Lateral elbow tendinopathy and artificial intelligence: Binary and multilabel findings detection using machine learning algorithms

Front Med (Lausanne). 2022 Sep 23:9:945698. doi: 10.3389/fmed.2022.945698. eCollection 2022.

Abstract

Background: Ultrasound (US) is a valuable technique to detect degenerative findings and intrasubstance tears in lateral elbow tendinopathy (LET). Machine learning methods allow supporting this radiological diagnosis.

Aim: To assess multilabel classification models using machine learning models to detect degenerative findings and intrasubstance tears in US images with LET diagnosis.

Materials and methods: A retrospective study was performed. US images and medical records from patients with LET diagnosis from January 1st, 2017, to December 30th, 2018, were selected. Datasets were built for training and testing models. For image analysis, features extraction, texture characteristics, intensity distribution, pixel-pixel co-occurrence patterns, and scales granularity were implemented. Six different supervised learning models were implemented for binary and multilabel classification. All models were trained to classify four tendon findings (hypoechogenicity, neovascularity, enthesopathy, and intrasubstance tear). Accuracy indicators and their confidence intervals (CI) were obtained for all models following a K-fold-repeated-cross-validation method. To measure multilabel prediction, multilabel accuracy, sensitivity, specificity, and receiver operating characteristic (ROC) with 95% CI were used.
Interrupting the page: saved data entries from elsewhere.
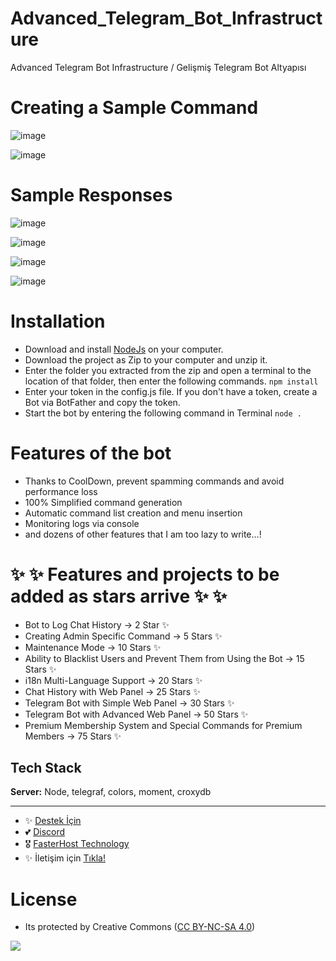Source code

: # Advanced_Telegram_Bot_Infrastructure
Advanced Telegram Bot Infrastructure / Gelişmiş Telegram Bot Altyapısı

# Creating a Sample Command

![image](https://github.com/fastuptime/Advanced_Telegram_Bot_Infrastructure/assets/63351166/e8db190b-8011-49fc-89b0-bd807686a3e5)

![image](https://github.com/fastuptime/Advanced_Telegram_Bot_Infrastructure/assets/63351166/b13fa461-1fb3-4e47-8875-2183cae060ad)

# Sample Responses

![image](https://github.com/fastuptime/Advanced_Telegram_Bot_Infrastructure/assets/63351166/6b6d8570-3ec0-4d7c-b3fd-b517fc56f0f7)

![image](https://github.com/fastuptime/Advanced_Telegram_Bot_Infrastructure/assets/63351166/d261e0e7-d628-4256-b223-171af1e7052c)

![image](https://github.com/fastuptime/Advanced_Telegram_Bot_Infrastructure/assets/63351166/ef61e038-66f3-416b-9a1c-4326bb83a33c)

![image](https://github.com/fastuptime/Advanced_Telegram_Bot_Infrastructure/assets/63351166/7ef24dff-f5e0-4ae3-b590-092dbb7eabd7)


# Installation

- Download and install [NodeJs](https://nodejs.org/en/download) on your computer.
- Download the project as Zip to your computer and unzip it.
- Enter the folder you extracted from the zip and open a terminal to the location of that folder, then enter the following commands.
`npm install`
- Enter your token in the config.js file. If you don't have a token, create a Bot via BotFather and copy the token.
- Start the bot by entering the following command in Terminal
`node .`

# Features of the bot

- Thanks to CoolDown, prevent spamming commands and avoid performance loss
- 100% Simplified command generation
- Automatic command list creation and menu insertion
- Monitoring logs via console
- and dozens of other features that I am too lazy to write...!

# ✨ ✨ Features and projects to be added as stars arrive ✨ ✨

- Bot to Log Chat History -> 2 Star ✨
- Creating Admin Specific Command -> 5 Stars ✨
- Maintenance Mode -> 10 Stars ✨
- Ability to Blacklist Users and Prevent Them from Using the Bot -> 15 Stars ✨
- i18n Multi-Language Support -> 20 Stars ✨
- Chat History with Web Panel -> 25 Stars ✨
- Telegram Bot with Simple Web Panel -> 30 Stars ✨
- Telegram Bot with Advanced Web Panel -> 50 Stars ✨
- Premium Membership System and Special Commands for Premium Members -> 75 Stars ✨

## Tech Stack

**Server:** Node, telegraf, colors, moment, croxydb

---
- ✨ [Destek İçin](https://fastuptime.com) <br>
- 💕 [Discord](https://fastuptime.com/discord)<br>
- 🎖️ [FasterHost Technology](https://fasterhost.tech/)<br>
- ✨ İletişim için [Tıkla!](mailto:fastuptime@gmail.com)<br>

# License
- Its protected by Creative Commons ([CC BY-NC-SA 4.0](https://creativecommons.org/licenses/by-nc-sa/4.0/))

<a href="https://creativecommons.org/licenses/by-nc-sa/4.0/" title="BYNCSA40"><img src="https://licensebuttons.net/l/by-nc-sa/4.0/88x31.png"></a>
Results: A total of 30,007 US images (4,324 exams, 2,917 patients) were included in the analysis. The RF model presented the highest mean values in the area under the curve (AUC), sensitivity, and also specificity by each degenerative finding in the binary classification. The AUC and sensitivity showed the best performance in intrasubstance tear with 0.991 [95% CI, 099, 0.99], and 0.775 [95% CI, 0.77, 0.77], respectively. Instead, specificity showed upper values in hypoechogenicity with 0.821 [95% CI, 0.82, -0.82]. In the multilabel classifier, RF also presented the highest performance. The accuracy was 0.772 [95% CI, 0.771, 0.773], a great macro of 0.948 [95% CI, 0.94, 0.94], and a micro of 0.962 [95% CI, 0.96, 0.96] AUC scores were detected. Diagnostic accuracy, sensitivity, and specificity with 95% CI were calculated.

Conclusion: Machine learning algorithms based on US images with LET presented high diagnosis accuracy. Mainly the random forest model shows the best performance in binary and multilabel classifiers, particularly for intrasubstance tears.

Keywords: AUC curve; diagnosis; random forest; tennis elbow; ultrasound.